One of your jobs as a drone pilot is to manage risk.
And with proper training and lots (and lots and lots) of mission-specific practice and field exercises, you’ll learn how to safely fly your drone.
Flying your drone in the U.S. and need to get your FAA Part 107 License? Check out our step-by-step drone certification guide to learn more about what’s required.

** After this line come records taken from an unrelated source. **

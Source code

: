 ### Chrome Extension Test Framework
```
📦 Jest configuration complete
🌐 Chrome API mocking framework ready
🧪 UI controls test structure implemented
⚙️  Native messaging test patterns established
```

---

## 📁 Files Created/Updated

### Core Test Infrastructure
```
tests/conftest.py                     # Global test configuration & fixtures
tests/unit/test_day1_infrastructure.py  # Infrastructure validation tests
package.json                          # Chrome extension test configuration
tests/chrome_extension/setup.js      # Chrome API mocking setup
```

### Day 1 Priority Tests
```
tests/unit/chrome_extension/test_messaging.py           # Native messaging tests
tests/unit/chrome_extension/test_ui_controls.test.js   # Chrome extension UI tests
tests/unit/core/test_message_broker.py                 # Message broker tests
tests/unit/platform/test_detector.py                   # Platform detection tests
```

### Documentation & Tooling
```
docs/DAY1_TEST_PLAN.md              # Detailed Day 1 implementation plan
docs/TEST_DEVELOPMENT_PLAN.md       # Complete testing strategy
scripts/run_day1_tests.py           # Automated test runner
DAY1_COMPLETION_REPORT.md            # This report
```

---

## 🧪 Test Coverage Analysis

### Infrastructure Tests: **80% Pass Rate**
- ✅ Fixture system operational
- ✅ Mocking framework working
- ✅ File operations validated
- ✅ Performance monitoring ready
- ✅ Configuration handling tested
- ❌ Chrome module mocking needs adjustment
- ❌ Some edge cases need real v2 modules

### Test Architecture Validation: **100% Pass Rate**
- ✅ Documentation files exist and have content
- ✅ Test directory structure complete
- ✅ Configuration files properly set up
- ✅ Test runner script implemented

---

We also manage a FAA Part 107 test prep and training course to help you prepare for your written test.
But at the end of the day, despite how proficient you are as a pilot, and despite the fact that you’ve made all best practice attempts to manage risk — for example, using a visual observer, securing appropriate airspace authorizations, building and following a pre-flight checklist, etc. — the unfortunate reality is that accidents can still happen.
Drone insurance isn’t a good fit for everyone.
If you’re simply flying a toy drone (less than $300 USD) for fun in your backyard or at a local model aircraft field, you might not necessarily need to purchase a $1 million liability drone insurance policy!
But if you’re conducting business, flying on behalf of your company, or flying for some other kind of non-recreational purpose where another stakeholder might be involved, buying drone insurance is a smart move.
Before we dive in, if you’re looking for drone insurance in the U.S., where you’re paying as little as $7 per hour to $350 per year for $1 million in liability coverage, then check out our partner SkyWatch.ai — they’re the leading on-demand drone insurance company in the U.S.
In our step-by-step guide to drone insurance, we’ll cover:
Scroll down this page or use the Table of Contents to navigate each of the chapters.
Let’s get started!
If you live in the United States, drone insurance is not currently required by the Federal Aviation Administration (FAA) for either recreational or commercial drone use.
Interestingly enough — if you live in Minnesota, there are specific insurance requirements based on aircraft. More information about state-by-state drone laws in our drone law directory.
Of course, even if insurance isn’t required by law, there are some other considerations.
In some instances, you might need a minimum level of insurance coverage to take on a project, whether it’s needing to secure a city film permit, or working with a larger company that requires insurance for each of its vendors.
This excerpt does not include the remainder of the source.